> **Task prompt**: Take every record and write it out again exactly, with no images included.
** Available data follows **
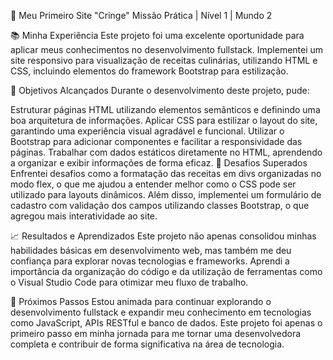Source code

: 🍲 Meu Primeiro Site "Cringe"
Missão Prática | Nível 1 | Mundo 2

📚 Minha Experiência
Este projeto foi uma excelente oportunidade para aplicar meus conhecimentos no desenvolvimento fullstack. Implementei um site responsivo para visualização de receitas culinárias, utilizando HTML e CSS, incluindo elementos do framework Bootstrap para estilização.

🎯 Objetivos Alcançados
Durante o desenvolvimento deste projeto, pude:

Estruturar páginas HTML utilizando elementos semânticos e definindo uma boa arquitetura de informações.
Aplicar CSS para estilizar o layout do site, garantindo uma experiência visual agradável e funcional.
Utilizar o Bootstrap para adicionar componentes e facilitar a responsividade das páginas.
Trabalhar com dados estáticos diretamente no HTML, aprendendo a organizar e exibir informações de forma eficaz.
🚀 Desafios Superados
Enfrentei desafios como a formatação das receitas em divs organizadas no modo flex, o que me ajudou a entender melhor como o CSS pode ser utilizado para layouts dinâmicos. Além disso, implementei um formulário de cadastro com validação dos campos utilizando classes Bootstrap, o que agregou mais interatividade ao site.

📈 Resultados e Aprendizados
Este projeto não apenas consolidou minhas habilidades básicas em desenvolvimento web, mas também me deu confiança para explorar novas tecnologias e frameworks. Aprendi a importância da organização do código e da utilização de ferramentas como o Visual Studio Code para otimizar meu fluxo de trabalho.

📝 Próximos Passos
Estou animada para continuar explorando o desenvolvimento fullstack e expandir meu conhecimento em tecnologias como JavaScript, APIs RESTful e banco de dados. Este projeto foi apenas o primeiro passo em minha jornada para me tornar uma desenvolvedora completa e contribuir de forma significativa na área de tecnologia.
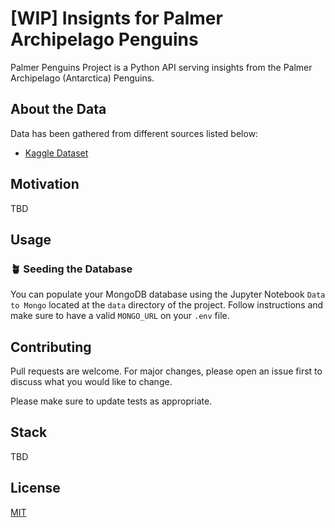# [WIP] Insignts for Palmer Archipelago Penguins

Palmer Penguins Project is a Python API serving insights from the Palmer Archipelago (Antarctica) Penguins.

## About the Data

Data has been gathered from different sources listed below:

- [Kaggle Dataset](https://www.kaggle.com/parulpandey/palmer-archipelago-antarctica-penguin-data)

## Motivation

TBD

## Usage

### 🪴 Seeding the Database

You can populate your MongoDB database using the Jupyter Notebook `Data to Mongo` located at the `data` directory of the project. Follow instructions and make sure to have a valid `MONGO_URL` on your `.env` file.

## Contributing

Pull requests are welcome. For major changes, please open an issue first to discuss what you would like to change.

Please make sure to update tests as appropriate.

## Stack

TBD

## License

[MIT](https://choosealicense.com/licenses/mit/)
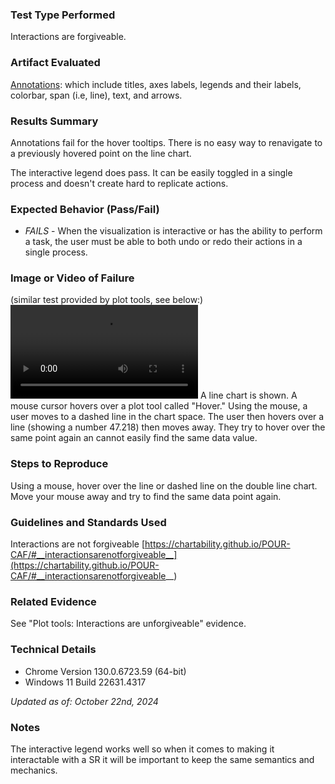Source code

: ### Test Type Performed
Interactions are forgiveable.

### Artifact Evaluated
[Annotations](https://docs.bokeh.org/en/latest/docs/user_guide/interaction.html): which include titles, axes labels, legends and their labels, colorbar, span (i.e, line), text, and arrows.

### Results Summary
Annotations fail for the hover tooltips. There is no easy way to renavigate to a previously hovered point on the line chart. 

The interactive legend does pass. It can be easily toggled in a single process and doesn't create hard to replicate actions. 

### Expected Behavior (Pass/Fail)
- *FAILS* - When the visualization is interactive or has the ability to perform a task, the user must be able to both undo or redo their actions in a single process. 

### Image or Video of Failure 
(similar test provided by plot tools, see below:)
<video controls src="./assets/annotations_interactions-forgivable .mp4_interactions-forgiveable.mp4" title="Plot-tools_Interactions-Forgiveable"></video>
A line chart is shown. A mouse cursor hovers over a plot tool called "Hover." Using the mouse, a user moves to a dashed line in the chart space. The user then hovers over a line (showing a number 47.218) then moves away. They try to hover over the same point again an cannot easily find the same data value.

### Steps to Reproduce
Using a mouse, hover over the line or dashed line on the double line chart. Move your mouse away and try to find the same data point again. 

### Guidelines and Standards Used
Interactions are not forgiveable [https://chartability.github.io/POUR-CAF/#__interactionsarenotforgiveable__](https://chartability.github.io/POUR-CAF/#__interactionsarenotforgiveable__)

### Related Evidence
See "Plot tools: Interactions are unforgiveable" evidence. 

<!-- ### Known or Documented Issues
(If there is already a github issue created for this test or a related test, it will be listed here.) -->

### Technical Details
- Chrome Version 130.0.6723.59 (64-bit)
- Windows 11 Build 22631.4317

*Updated as of: October 22nd, 2024*

### Notes
The interactive legend works well so when it comes to making it interactable with a SR it will be important to keep the same semantics and mechanics.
** End of Available data **
> **Solved exercise**:
Source code

: 🍲 Meu Primeiro Site "Cringe"
Missão Prática | Nível 1 | Mundo 2

📚 Minha Experiência
Este projeto foi uma excelente oportunidade para aplicar meus conhecimentos no desenvolvimento fullstack. Implementei um site responsivo para visualização de receitas culinárias, utilizando HTML e CSS, incluindo elementos do framework Bootstrap para estilização.

🎯 Objetivos Alcançados
Durante o desenvolvimento deste projeto, pude:

Estruturar páginas HTML utilizando elementos semânticos e definindo uma boa arquitetura de informações.
Aplicar CSS para estilizar o layout do site, garantindo uma experiência visual agradável e funcional.
Utilizar o Bootstrap para adicionar componentes e facilitar a responsividade das páginas.
Trabalhar com dados estáticos diretamente no HTML, aprendendo a organizar e exibir informações de forma eficaz.
🚀 Desafios Superados
Enfrentei desafios como a formatação das receitas em divs organizadas no modo flex, o que me ajudou a entender melhor como o CSS pode ser utilizado para layouts dinâmicos. Além disso, implementei um formulário de cadastro com validação dos campos utilizando classes Bootstrap, o que agregou mais interatividade ao site.

📈 Resultados e Aprendizados
Este projeto não apenas consolidou minhas habilidades básicas em desenvolvimento web, mas também me deu confiança para explorar novas tecnologias e frameworks. Aprendi a importância da organização do código e da utilização de ferramentas como o Visual Studio Code para otimizar meu fluxo de trabalho.

📝 Próximos Passos
Estou animada para continuar explorando o desenvolvimento fullstack e expandir meu conhecimento em tecnologias como JavaScript, APIs RESTful e banco de dados. Este projeto foi apenas o primeiro passo em minha jornada para me tornar uma desenvolvedora completa e contribuir de forma significativa na área de tecnologia.
# [WIP] Insignts for Palmer Archipelago Penguins

Palmer Penguins Project is a Python API serving insights from the Palmer Archipelago (Antarctica) Penguins.

## About the Data

Data has been gathered from different sources listed below:

- [Kaggle Dataset](https://www.kaggle.com/parulpandey/palmer-archipelago-antarctica-penguin-data)

## Motivation

TBD

## Usage

### 🪴 Seeding the Database

You can populate your MongoDB database using the Jupyter Notebook `Data to Mongo` located at the `data` directory of the project. Follow instructions and make sure to have a valid `MONGO_URL` on your `.env` file.

## Contributing

Pull requests are welcome. For major changes, please open an issue first to discuss what you would like to change.

Please make sure to update tests as appropriate.

## Stack

TBD

## License

[MIT](https://choosealicense.com/licenses/mit/)
Source code

: ### Test Type Performed
Interactions are forgiveable.

### Artifact Evaluated
[Annotations](https://docs.bokeh.org/en/latest/docs/user_guide/interaction.html): which include titles, axes labels, legends and their labels, colorbar, span (i.e, line), text, and arrows.

### Results Summary
Annotations fail for the hover tooltips. There is no easy way to renavigate to a previously hovered point on the line chart. 

The interactive legend does pass. It can be easily toggled in a single process and doesn't create hard to replicate actions. 

### Expected Behavior (Pass/Fail)
- *FAILS* - When the visualization is interactive or has the ability to perform a task, the user must be able to both undo or redo their actions in a single process. 

### Image or Video of Failure 
(similar test provided by plot tools, see below:)
<video controls src="./assets/annotations_interactions-forgivable .mp4_interactions-forgiveable.mp4" title="Plot-tools_Interactions-Forgiveable"></video>
A line chart is shown. A mouse cursor hovers over a plot tool called "Hover." Using the mouse, a user moves to a dashed line in the chart space. The user then hovers over a line (showing a number 47.218) then moves away. They try to hover over the same point again an cannot easily find the same data value.

### Steps to Reproduce
Using a mouse, hover over the line or dashed line on the double line chart. Move your mouse away and try to find the same data point again. 

### Guidelines and Standards Used
Interactions are not forgiveable [https://chartability.github.io/POUR-CAF/#__interactionsarenotforgiveable__](https://chartability.github.io/POUR-CAF/#__interactionsarenotforgiveable__)

### Related Evidence
See "Plot tools: Interactions are unforgiveable" evidence. 

<!-- ### Known or Documented Issues
(If there is already a github issue created for this test or a related test, it will be listed here.) -->

### Technical Details
- Chrome Version 130.0.6723.59 (64-bit)
- Windows 11 Build 22631.4317

*Updated as of: October 22nd, 2024*

### Notes
The interactive legend works well so when it comes to making it interactable with a SR it will be important to keep the same semantics and mechanics.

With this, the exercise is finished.